Then the houses fell away and the roads broadened. Mithos paused, looked doubtfully about him, and wheeled to the right, uncertainty in his eyes and sweat on his face. At the next junction he brought the horse to a complete halt. It snorted with fatigue in the sudden silence. Mithos was glancing wildly about, his desperation all too apparent. Not good. He turned and looked at me for assistance and then I knew we were really in trouble. My sense of direction is legendary, meaning that it is a minor miracle that I can make it to and from the toilet by myself. I shrugged, as bewildered by his asking me as I was about where we might be. He gazed quickly about him and made a snap decision. We went straight for another block and turned right. The street ended abruptly in the irregular brick of a tanner’s yard.
Cursing under his breath, Mithos turned the horse and headed back the way we had come, but at the second junction, three infantrymen saw us and called out. They were directly ahead, blocking the street, their spears raised to shoulder height like javelins. I caught the sound of footsteps behind me and turned back to the junction we had just passed. Five more soldiers-their cloaks and armor spectrally pale in the gloom-were emerging and advancing on us like phantoms.

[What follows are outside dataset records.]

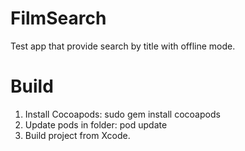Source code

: # FilmSearch
Test app that provide search by title with offline mode.

# Build
1. Install Cocoapods: sudo gem install cocoapods
2. Update pods in folder: pod update
3. Build project from Xcode.
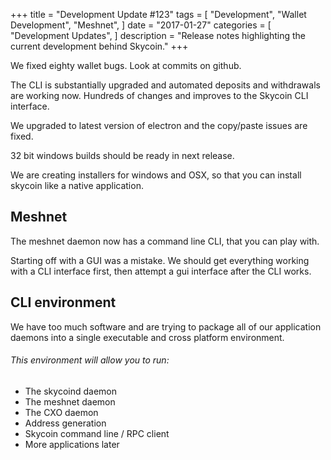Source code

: +++
title = "Development Update #123"
tags = [
    "Development",
    "Wallet Development",
    "Meshnet",
]
date = "2017-01-27"
categories = [
    "Development Updates",
]
description = "Release notes highlighting the current development behind Skycoin."
+++

We fixed eighty wallet bugs. Look at commits on github.

The CLI is substantially upgraded and automated deposits and withdrawals are working now. Hundreds of changes and improves to the Skycoin CLI interface.

We upgraded to latest version of electron and the copy/paste issues are fixed.

32 bit windows builds should be ready in next release.

We are creating installers for windows and OSX, so that you can install skycoin like a native application.

## Meshnet

The meshnet daemon now has a command line CLI, that you can play with.

Starting off with a GUI was a mistake. We should get everything working with a CLI interface first, then attempt a gui interface after the CLI works.

## CLI environment

We have too much software and are trying to package all of our application daemons into  a single executable and cross platform environment.

###### This environment will allow you to run:
- The skycoind daemon
- The meshnet daemon
- The CXO daemon
- Address generation
- Skycoin command line / RPC client
- More applications later
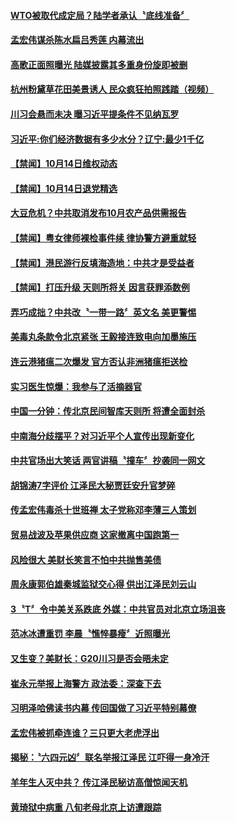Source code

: #### [WTO被取代成定局？陆学者承认〝底线准备〞](../pages/news204/a1395394.md?t=10150334) 

#### [孟宏伟谋杀陈水扁吕秀莲 内幕流出](../pages/news204/a1395392.md?t=10150334) 


#### [高歌正面照曝光  陆媒披露其多重身份旋即被删](../pages/news204/a1395294.md?t=10150334) 

#### [杭州粉黛草花田美景诱人 民众疯狂拍照践踏（视频）](../pages/news204/a1395391.md?t=10150334) 

#### [川习会悬而未决  曝习近平提条件不见纳瓦罗](../pages/news204/a1395390.md?t=10150334) 


#### [习近平:你们经济数据有多少水分？辽宁:最少1千亿](../pages/news204/a1395385.md?t=10150334) 

#### [【禁闻】10月14日维权动态](../pages/news204/a1395382.md?t=10150334) 

#### [【禁闻】10月14日退党精选](../pages/news204/a1395381.md?t=10150334) 

#### [大豆危机？中共取消发布10月农产品供需报告](../pages/news204/a1395379.md?t=10150334) 

#### [【禁闻】粤女律师裸检事件续 律协警方避重就轻](../pages/news204/a1395372.md?t=10150334) 

#### [【禁闻】港民游行反填海造地：中共才是受益者](../pages/news204/a1395371.md?t=10150334) 

#### [【禁闻】打压升级 天则所将关 因言获罪添数例](../pages/news204/a1395370.md?t=10150334) 

#### [弄巧成拙？中共改〝一带一路〞英文名 美更警惕](../pages/news204/a1395368.md?t=10150334) 

#### [美毒丸条款令北京紧张 王毅接连致电向加墨施压](../pages/news204/a1395363.md?t=10150334) 

#### [连云港猪瘟二次爆发 官方否认非洲猪瘟拒送检](../pages/news204/a1395360.md?t=10150334) 

#### [实习医生惊爆：我参与了活摘器官](../pages/news204/a1395358.md?t=10150334) 

#### [中国一分钟：传北京民间智库天则所 将遭全面封杀](../pages/news204/a1395346.md?t=10150334) 

#### [中南海分歧摆平？对习近平个人宣传出现新变化](../pages/news204/a1395208.md?t=10150334) 

#### [中共官场出大笑话  两官讲稿〝撞车〞抄袭同一网文](../pages/news204/a1395262.md?t=10150334) 

#### [胡锦涛7字评价 江泽民大秘贾廷安升官梦碎](../pages/news204/a1394672.md?t=10150334) 

#### [传孟宏伟毒杀十世班禅  太子党称邓李薄三人策划](../pages/news204/a1395299.md?t=10150334) 

#### [贸易战波及苹果供应商 这家撤离中国跑第一](../pages/news204/a1395254.md?t=10150334) 

#### [风险很大  美财长笑言不怕中共抛售美债](../pages/news204/a1395317.md?t=10150334) 

#### [周永康郭伯雄秦城监狱交心得 供出江泽民刘云山](../pages/news204/a1395043.md?t=10150334) 

#### [3〝T〞令中美关系跌底 外媒：中共官员对北京立场沮丧](../pages/news204/a1395313.md?t=10150334) 

#### [范冰冰遭重罚  李晨〝憔悴暴瘦〞近照曝光](../pages/news204/a1395312.md?t=10150334) 

#### [又生变？美财长：G20川习是否会晤未定](../pages/news204/a1395308.md?t=10150334) 

#### [崔永元举报上海警方 政法委：深查下去](../pages/news204/a1395077.md?t=10150334) 

#### [习明泽哈佛读书内幕 传回国做了习近平特别幕僚](../pages/news204/a1395090.md?t=10150334) 

#### [孟宏伟被抓牵连谁？三只更大老虎浮出](../pages/news204/a1395078.md?t=10150334) 

#### [揭秘：〝六四元凶〞联名举报江泽民 江吓得一身冷汗](../pages/news204/a1394968.md?t=10150334) 

#### [羊年生人灭中共？ 传江泽民秘访高僧惊闻天机](../pages/news204/a1394950.md?t=10150334) 

#### [黄琦狱中病重 八旬老母北京上访遭跟踪](../pages/news204/a1395273.md?t=10150334) 

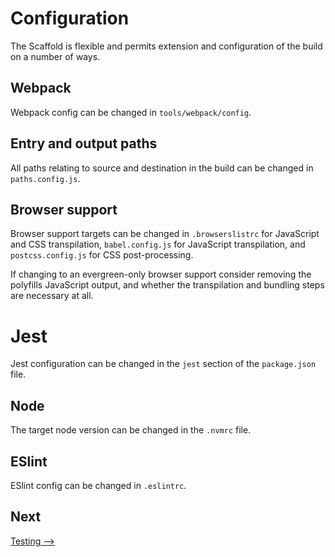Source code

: # Configuration

The Scaffold is flexible and permits extension and configuration of the build on a number of ways.

## Webpack
Webpack config can be changed in `tools/webpack/config`.

## Entry and output paths
All paths relating to source and destination in the build can be changed in `paths.config.js`.

## Browser support
Browser support targets can be changed in `.browserslistrc` for JavaScript and CSS transpilation, `babel.config.js` for JavaScript transpilation, and `postcss.config.js` for CSS post-processing.

If changing to an evergreen-only browser support consider removing the polyfills JavaScript output, and whether the transpilation and bundling steps are necessary at all.

# Jest
Jest configuration can be changed in the `jest` section of the `package.json` file.

## Node
The target node version can be changed in the `.nvmrc` file.

## ESlint
ESlint config can be changed in `.eslintrc`.


## Next
[Testing ⟶](../testing/index.md)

So this, as they say, was it: the end of my rather erratic career as an adventurer, and probably a lot of other things, including-the thought butted in like a friendly moose-my life. The Empire, in their idiocy, had elevated me to the same rank as Mithos and the rest of them, and while this had brought me a faintly invigorating sense of notoriety, it would now bring no more than a pretty horrible death. I had faced the possibility of being reduced to a sobering lesson for the people of Stavis rather a lot over the past few weeks, but I can’t say the novelty had ever really worn off. The prospect of the rack, the curved and spiked knives they used for disemboweling, the gibbets, the flails, the thumbscrews, and the other knickknacks the Empire used to make passing into the next world just a bit less enticing filled me with the same cold dread it did the first time I found myself running from a patrol. The sight of the soldiers now in front of me had me clutching desperately at Mithos’s back without a coherent thought in my head.